◆ Stored entries:
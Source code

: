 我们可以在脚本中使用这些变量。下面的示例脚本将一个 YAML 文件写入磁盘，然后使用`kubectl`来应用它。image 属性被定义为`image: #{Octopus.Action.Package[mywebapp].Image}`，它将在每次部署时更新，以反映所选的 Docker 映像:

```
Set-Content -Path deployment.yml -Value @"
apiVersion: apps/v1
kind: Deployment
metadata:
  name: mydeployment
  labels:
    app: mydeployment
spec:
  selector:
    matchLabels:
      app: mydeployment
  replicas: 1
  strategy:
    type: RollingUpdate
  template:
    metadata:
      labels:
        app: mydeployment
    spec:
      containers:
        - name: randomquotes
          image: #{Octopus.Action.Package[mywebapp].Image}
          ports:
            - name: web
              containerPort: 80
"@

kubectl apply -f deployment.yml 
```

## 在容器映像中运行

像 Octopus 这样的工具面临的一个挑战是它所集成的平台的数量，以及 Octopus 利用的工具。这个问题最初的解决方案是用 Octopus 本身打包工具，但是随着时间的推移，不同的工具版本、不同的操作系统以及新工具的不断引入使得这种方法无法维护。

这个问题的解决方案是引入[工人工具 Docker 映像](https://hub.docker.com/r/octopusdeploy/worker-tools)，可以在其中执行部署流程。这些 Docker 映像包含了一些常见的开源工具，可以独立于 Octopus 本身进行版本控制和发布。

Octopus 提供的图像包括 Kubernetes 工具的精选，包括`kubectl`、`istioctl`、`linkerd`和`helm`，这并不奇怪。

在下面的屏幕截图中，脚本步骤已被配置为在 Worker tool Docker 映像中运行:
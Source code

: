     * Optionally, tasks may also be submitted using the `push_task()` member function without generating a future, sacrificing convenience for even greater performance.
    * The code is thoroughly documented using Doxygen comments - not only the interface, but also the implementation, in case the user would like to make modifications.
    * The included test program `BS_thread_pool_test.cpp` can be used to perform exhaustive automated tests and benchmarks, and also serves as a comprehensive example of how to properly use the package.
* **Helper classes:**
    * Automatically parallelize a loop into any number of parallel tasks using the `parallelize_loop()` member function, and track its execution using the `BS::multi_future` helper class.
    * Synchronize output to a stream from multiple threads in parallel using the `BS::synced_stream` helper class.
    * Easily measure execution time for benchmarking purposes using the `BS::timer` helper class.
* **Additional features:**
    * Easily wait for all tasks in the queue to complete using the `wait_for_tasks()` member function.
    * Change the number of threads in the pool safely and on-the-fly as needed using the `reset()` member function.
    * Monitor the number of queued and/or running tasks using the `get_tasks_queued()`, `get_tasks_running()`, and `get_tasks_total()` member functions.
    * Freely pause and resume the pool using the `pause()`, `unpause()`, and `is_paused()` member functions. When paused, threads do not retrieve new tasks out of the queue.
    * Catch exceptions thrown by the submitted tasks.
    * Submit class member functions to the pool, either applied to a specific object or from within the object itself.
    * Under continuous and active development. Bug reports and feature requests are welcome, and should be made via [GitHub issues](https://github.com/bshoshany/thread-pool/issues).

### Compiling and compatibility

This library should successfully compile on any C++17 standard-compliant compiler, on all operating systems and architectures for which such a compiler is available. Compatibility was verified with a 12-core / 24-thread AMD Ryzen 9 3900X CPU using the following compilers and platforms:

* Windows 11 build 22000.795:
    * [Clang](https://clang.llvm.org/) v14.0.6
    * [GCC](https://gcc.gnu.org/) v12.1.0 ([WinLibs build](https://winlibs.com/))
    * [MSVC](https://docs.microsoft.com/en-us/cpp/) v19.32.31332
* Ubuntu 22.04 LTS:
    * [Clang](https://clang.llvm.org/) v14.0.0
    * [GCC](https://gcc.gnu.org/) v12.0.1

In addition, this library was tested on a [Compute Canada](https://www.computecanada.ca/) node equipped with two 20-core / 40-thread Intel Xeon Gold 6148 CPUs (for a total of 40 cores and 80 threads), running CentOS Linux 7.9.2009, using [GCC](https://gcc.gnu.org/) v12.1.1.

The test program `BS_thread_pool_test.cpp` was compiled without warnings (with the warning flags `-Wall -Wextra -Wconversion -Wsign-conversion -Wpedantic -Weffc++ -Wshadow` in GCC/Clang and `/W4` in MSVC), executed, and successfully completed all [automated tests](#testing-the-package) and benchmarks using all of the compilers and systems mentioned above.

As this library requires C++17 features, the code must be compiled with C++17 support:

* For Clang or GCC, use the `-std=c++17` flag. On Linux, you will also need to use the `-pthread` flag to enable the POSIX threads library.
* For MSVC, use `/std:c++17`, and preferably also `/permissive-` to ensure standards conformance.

◆ About this task: A word-for-word copy of the lines above from the one with "In addition, this" through the one with "As this library", inclusive, is the only output wanted.

◆ Answer space:
In addition, this library was tested on a [Compute Canada](https://www.computecanada.ca/) node equipped with two 20-core / 40-thread Intel Xeon Gold 6148 CPUs (for a total of 40 cores and 80 threads), running CentOS Linux 7.9.2009, using [GCC](https://gcc.gnu.org/) v12.1.1.

The test program `BS_thread_pool_test.cpp` was compiled without warnings (with the warning flags `-Wall -Wextra -Wconversion -Wsign-conversion -Wpedantic -Weffc++ -Wshadow` in GCC/Clang and `/W4` in MSVC), executed, and successfully completed all [automated tests](#testing-the-package) and benchmarks using all of the compilers and systems mentioned above.

As this library requires C++17 features, the code must be compiled with C++17 support:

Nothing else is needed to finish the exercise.